There are times I believe that God brings people across our path that have a long-lasting impact on our journey.
I had just begun my pastoral ministry in 1998. I had the role of being a Community Chaplain in a large church where my focus was to provide pastoral care for those in our local area that had significant Mental Illnesses and disabilities.
I was to develop a church community where people could come and feel at home. Teaching, pastoral care, and support that was specifically focused on the needs of this community.
Prior to this, I had been a support worker helping people with serious Mental Illnesses with their daily lives.
Over and over again, I would see them try to be part of Church communities only to see them not truly connect.
Some church people would rescue them, preach at them, moralize them, and tell them to ‘try harder.’
In the end, Churches and the people in them weren’t safe.
I was then handed a book by a former student of Dr.

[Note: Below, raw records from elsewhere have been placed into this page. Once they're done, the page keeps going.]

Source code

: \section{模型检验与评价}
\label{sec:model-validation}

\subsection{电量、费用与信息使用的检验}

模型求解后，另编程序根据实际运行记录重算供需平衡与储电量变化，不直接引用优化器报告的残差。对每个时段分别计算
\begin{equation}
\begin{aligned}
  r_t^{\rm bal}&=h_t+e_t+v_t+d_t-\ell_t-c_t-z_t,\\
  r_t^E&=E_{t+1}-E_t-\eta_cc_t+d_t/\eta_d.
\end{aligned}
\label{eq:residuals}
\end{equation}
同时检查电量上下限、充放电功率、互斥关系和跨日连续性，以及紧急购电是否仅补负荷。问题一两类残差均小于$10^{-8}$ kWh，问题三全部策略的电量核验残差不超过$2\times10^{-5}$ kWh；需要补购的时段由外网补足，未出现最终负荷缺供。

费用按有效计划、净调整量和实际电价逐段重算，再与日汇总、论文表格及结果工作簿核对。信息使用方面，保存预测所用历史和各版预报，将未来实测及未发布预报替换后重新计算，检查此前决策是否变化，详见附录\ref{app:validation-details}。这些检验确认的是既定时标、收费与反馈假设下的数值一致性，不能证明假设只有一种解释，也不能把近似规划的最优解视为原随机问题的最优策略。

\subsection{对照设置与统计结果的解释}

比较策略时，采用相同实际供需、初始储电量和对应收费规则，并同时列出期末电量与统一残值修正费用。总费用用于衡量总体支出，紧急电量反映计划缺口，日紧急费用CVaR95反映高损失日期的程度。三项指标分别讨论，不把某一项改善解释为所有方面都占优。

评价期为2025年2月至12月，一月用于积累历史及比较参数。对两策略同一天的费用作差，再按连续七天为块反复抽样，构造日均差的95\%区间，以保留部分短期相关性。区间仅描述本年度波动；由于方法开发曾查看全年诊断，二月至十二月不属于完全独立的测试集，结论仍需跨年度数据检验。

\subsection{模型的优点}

Larry Crabb. The book was Connecting. Healing Ourselves and Our Relationships. 
In this book, Larry also talks about a pivot in this thinking. A subtle shift away from psychology to what he would later call Soul Care.
In recent days, I have made a shift. I am now working toward the day when communities of God’s people, ordinary Christians whose lives regularly intersect, will accomplish most of the good that we now depend on mental health professionals to provide. And they will do it by connecting with each other in ways that only the gospel makes possible.
I envision a community of people who intentionally mingle in settings where these nutrients are passed back and forth, where I pour into you the healing resources within me and you pour into me what God has put in you.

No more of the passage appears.